PROVIDED DATA:
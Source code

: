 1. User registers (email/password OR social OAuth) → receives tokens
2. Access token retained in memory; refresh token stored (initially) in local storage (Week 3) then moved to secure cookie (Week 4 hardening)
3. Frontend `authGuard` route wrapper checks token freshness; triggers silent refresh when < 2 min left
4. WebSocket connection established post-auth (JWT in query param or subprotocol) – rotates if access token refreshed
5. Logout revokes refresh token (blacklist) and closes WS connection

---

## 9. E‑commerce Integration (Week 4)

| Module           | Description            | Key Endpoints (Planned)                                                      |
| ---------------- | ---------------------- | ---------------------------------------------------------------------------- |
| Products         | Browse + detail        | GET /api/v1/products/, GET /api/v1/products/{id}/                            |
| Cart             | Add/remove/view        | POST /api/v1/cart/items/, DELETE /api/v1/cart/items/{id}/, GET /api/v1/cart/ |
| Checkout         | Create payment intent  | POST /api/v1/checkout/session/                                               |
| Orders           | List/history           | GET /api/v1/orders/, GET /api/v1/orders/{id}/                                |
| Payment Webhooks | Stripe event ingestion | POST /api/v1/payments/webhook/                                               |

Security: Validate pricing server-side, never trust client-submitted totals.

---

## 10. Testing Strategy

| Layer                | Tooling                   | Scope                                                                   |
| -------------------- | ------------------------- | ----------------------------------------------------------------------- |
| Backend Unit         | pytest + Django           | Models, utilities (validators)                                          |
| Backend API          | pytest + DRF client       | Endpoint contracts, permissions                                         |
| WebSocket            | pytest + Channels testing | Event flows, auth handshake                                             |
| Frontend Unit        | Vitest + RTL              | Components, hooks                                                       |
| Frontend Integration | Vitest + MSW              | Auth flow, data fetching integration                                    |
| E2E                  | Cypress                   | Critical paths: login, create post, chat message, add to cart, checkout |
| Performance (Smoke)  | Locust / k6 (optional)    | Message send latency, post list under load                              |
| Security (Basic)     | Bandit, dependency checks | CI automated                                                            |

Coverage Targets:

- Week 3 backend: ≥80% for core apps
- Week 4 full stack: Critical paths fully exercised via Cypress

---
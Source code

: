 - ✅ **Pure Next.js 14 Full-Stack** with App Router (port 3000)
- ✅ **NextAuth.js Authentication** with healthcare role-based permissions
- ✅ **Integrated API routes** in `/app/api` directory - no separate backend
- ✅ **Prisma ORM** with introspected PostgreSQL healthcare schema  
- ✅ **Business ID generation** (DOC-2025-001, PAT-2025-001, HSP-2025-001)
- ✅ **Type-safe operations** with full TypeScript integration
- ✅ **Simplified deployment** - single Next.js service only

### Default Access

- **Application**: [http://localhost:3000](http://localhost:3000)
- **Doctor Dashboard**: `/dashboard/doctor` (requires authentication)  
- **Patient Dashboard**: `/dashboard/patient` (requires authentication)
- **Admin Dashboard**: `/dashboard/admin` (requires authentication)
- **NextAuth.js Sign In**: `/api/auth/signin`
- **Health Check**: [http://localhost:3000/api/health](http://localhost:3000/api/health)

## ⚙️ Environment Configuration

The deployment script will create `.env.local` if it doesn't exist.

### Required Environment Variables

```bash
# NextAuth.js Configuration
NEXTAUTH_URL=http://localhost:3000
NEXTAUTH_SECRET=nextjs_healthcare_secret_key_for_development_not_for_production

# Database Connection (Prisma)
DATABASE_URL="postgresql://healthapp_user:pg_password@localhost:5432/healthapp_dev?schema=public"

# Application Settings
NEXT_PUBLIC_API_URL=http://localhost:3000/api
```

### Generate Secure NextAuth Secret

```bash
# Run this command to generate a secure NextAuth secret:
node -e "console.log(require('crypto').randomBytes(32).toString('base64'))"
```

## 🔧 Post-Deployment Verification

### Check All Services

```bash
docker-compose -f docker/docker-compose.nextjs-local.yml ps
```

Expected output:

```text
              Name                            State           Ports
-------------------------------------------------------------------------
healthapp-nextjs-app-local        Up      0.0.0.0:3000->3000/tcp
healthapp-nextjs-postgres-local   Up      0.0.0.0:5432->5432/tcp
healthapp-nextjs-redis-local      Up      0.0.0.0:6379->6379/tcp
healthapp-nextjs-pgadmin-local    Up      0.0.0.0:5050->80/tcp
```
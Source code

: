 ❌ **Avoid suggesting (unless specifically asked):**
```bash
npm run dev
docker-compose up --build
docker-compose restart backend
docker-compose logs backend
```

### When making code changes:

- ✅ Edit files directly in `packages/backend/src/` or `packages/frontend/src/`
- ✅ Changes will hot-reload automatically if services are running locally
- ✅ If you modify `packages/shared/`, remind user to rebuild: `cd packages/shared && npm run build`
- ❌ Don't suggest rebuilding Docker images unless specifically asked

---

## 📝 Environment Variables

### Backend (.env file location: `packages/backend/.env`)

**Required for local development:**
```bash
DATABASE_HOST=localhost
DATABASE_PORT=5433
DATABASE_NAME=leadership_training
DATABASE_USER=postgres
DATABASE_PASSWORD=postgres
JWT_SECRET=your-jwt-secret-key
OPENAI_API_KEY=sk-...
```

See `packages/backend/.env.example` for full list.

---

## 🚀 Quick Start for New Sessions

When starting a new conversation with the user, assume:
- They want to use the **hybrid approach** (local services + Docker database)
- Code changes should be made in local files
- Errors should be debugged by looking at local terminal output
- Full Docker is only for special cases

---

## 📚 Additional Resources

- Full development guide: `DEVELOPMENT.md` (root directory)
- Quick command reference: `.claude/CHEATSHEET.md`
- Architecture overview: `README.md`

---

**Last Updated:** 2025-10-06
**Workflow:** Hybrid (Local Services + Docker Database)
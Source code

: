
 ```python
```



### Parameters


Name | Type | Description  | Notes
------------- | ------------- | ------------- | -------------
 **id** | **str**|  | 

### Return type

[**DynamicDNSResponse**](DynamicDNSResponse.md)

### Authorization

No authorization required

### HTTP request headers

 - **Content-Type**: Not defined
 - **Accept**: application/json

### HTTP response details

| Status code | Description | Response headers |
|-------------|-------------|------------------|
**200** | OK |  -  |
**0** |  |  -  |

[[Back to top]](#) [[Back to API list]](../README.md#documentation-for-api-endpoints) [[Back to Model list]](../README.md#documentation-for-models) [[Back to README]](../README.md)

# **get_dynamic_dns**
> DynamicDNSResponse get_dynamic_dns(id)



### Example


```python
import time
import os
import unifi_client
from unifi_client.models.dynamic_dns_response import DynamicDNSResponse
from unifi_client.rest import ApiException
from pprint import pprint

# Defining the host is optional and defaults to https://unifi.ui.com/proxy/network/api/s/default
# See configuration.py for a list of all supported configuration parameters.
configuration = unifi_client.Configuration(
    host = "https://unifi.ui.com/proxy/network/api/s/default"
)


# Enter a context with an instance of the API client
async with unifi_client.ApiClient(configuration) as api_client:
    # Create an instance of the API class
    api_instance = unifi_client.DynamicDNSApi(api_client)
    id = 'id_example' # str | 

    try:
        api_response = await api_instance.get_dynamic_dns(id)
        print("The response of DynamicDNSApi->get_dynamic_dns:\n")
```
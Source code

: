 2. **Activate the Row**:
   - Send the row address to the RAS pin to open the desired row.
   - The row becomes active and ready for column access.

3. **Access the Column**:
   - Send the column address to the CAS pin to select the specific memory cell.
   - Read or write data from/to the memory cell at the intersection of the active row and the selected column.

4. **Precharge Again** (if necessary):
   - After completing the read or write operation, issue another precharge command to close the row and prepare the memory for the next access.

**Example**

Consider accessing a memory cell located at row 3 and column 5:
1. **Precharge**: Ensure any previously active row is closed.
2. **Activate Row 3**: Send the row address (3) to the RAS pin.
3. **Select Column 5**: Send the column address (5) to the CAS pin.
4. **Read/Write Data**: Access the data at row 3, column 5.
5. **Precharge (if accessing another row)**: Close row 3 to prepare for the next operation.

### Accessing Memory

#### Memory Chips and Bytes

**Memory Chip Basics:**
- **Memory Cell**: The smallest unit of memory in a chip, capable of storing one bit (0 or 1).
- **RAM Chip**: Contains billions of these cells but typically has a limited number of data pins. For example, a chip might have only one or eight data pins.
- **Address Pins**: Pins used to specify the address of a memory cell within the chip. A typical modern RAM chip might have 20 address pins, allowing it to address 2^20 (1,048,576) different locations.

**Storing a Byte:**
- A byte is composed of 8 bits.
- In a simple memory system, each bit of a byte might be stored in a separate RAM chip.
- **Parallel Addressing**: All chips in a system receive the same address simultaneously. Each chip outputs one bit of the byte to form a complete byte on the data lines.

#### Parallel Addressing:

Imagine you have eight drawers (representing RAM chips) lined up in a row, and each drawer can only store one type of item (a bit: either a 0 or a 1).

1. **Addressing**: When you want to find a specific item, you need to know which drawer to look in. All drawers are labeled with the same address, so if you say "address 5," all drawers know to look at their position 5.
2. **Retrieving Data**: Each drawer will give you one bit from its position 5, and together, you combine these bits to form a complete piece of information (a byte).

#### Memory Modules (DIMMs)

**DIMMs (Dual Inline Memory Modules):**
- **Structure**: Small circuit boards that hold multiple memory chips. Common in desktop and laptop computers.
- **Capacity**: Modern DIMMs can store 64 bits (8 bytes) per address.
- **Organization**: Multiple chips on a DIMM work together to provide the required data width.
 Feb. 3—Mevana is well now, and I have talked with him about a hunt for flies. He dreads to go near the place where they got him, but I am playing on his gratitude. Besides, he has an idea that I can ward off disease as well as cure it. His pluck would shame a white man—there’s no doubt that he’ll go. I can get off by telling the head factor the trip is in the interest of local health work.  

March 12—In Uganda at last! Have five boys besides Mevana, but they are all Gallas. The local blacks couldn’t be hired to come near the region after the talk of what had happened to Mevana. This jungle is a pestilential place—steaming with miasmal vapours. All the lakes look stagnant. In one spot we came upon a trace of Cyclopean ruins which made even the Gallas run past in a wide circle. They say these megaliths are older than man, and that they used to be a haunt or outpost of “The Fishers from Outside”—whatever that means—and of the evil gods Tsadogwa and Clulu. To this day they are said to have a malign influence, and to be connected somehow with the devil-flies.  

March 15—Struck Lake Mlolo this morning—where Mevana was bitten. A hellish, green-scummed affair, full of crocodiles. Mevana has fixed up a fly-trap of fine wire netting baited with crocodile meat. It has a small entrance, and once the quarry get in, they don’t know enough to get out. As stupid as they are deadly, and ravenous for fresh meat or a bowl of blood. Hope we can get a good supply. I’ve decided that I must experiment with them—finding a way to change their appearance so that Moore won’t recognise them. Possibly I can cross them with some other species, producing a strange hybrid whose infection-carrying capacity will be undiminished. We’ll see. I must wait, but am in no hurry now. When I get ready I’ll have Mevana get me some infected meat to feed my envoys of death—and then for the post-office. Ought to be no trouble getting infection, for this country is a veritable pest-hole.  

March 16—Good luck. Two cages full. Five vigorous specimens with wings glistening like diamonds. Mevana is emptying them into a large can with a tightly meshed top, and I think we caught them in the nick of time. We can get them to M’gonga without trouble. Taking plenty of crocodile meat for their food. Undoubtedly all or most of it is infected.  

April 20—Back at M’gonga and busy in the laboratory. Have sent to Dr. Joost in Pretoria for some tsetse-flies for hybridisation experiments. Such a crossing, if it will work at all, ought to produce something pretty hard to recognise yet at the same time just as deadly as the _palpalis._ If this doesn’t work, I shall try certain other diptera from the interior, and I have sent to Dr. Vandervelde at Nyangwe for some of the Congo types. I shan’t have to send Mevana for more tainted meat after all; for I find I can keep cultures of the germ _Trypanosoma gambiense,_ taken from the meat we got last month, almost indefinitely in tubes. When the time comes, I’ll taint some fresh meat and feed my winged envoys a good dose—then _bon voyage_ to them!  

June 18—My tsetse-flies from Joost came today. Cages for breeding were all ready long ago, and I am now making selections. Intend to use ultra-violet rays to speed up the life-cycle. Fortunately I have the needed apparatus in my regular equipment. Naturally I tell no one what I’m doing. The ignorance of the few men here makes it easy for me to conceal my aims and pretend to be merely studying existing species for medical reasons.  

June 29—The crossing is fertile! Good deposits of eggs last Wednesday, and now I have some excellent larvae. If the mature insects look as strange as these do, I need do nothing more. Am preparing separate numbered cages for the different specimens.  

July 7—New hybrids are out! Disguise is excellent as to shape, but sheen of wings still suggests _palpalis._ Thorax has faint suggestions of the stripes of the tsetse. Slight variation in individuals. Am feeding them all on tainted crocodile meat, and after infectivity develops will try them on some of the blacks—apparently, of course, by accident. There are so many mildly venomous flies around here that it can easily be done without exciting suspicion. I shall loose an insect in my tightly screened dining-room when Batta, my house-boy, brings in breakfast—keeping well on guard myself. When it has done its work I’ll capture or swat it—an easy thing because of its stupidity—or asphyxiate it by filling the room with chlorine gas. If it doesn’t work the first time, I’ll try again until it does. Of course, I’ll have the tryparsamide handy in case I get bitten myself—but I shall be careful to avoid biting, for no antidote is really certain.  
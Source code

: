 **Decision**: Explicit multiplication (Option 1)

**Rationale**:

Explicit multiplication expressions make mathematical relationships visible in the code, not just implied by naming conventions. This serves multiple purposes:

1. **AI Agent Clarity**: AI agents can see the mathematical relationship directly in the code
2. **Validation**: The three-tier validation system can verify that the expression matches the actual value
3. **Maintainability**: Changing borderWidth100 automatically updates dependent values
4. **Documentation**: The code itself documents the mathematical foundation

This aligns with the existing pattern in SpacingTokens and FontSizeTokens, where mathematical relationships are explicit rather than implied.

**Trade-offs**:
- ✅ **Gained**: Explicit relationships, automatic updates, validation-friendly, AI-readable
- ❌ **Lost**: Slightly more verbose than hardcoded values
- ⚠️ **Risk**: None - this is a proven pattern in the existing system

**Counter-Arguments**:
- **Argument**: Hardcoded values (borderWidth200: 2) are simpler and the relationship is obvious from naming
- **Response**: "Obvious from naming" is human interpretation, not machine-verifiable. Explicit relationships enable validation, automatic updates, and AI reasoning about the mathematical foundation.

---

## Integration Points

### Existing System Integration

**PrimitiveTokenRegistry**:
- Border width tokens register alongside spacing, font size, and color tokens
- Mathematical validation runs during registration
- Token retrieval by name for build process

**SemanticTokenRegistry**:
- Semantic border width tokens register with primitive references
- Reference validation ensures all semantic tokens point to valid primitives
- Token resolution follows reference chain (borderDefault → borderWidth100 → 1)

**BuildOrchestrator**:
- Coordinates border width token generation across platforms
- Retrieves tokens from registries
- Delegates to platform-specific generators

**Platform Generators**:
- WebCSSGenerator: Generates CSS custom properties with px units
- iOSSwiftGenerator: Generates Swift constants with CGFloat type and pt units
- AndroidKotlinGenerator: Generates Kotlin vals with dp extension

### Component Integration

WHAT TO WORK ON:
Retype only this portion of the data above: the line containing "2. Access token", the line containing "pytest + Channels", and all lines between them, exactly.

TASK RESULT:
2. Access token retained in memory; refresh token stored (initially) in local storage (Week 3) then moved to secure cookie (Week 4 hardening)
3. Frontend `authGuard` route wrapper checks token freshness; triggers silent refresh when < 2 min left
4. WebSocket connection established post-auth (JWT in query param or subprotocol) – rotates if access token refreshed
5. Logout revokes refresh token (blacklist) and closes WS connection

---

## 9. E‑commerce Integration (Week 4)

| Module           | Description            | Key Endpoints (Planned)                                                      |
| ---------------- | ---------------------- | ---------------------------------------------------------------------------- |
| Products         | Browse + detail        | GET /api/v1/products/, GET /api/v1/products/{id}/                            |
| Cart             | Add/remove/view        | POST /api/v1/cart/items/, DELETE /api/v1/cart/items/{id}/, GET /api/v1/cart/ |
| Checkout         | Create payment intent  | POST /api/v1/checkout/session/                                               |
| Orders           | List/history           | GET /api/v1/orders/, GET /api/v1/orders/{id}/                                |
| Payment Webhooks | Stripe event ingestion | POST /api/v1/payments/webhook/                                               |

Security: Validate pricing server-side, never trust client-submitted totals.

---

## 10. Testing Strategy

| Layer                | Tooling                   | Scope                                                                   |
| -------------------- | ------------------------- | ----------------------------------------------------------------------- |
| Backend Unit         | pytest + Django           | Models, utilities (validators)                                          |
| Backend API          | pytest + DRF client       | Endpoint contracts, permissions                                         |
| WebSocket            | pytest + Channels testing | Event flows, auth handshake                                             |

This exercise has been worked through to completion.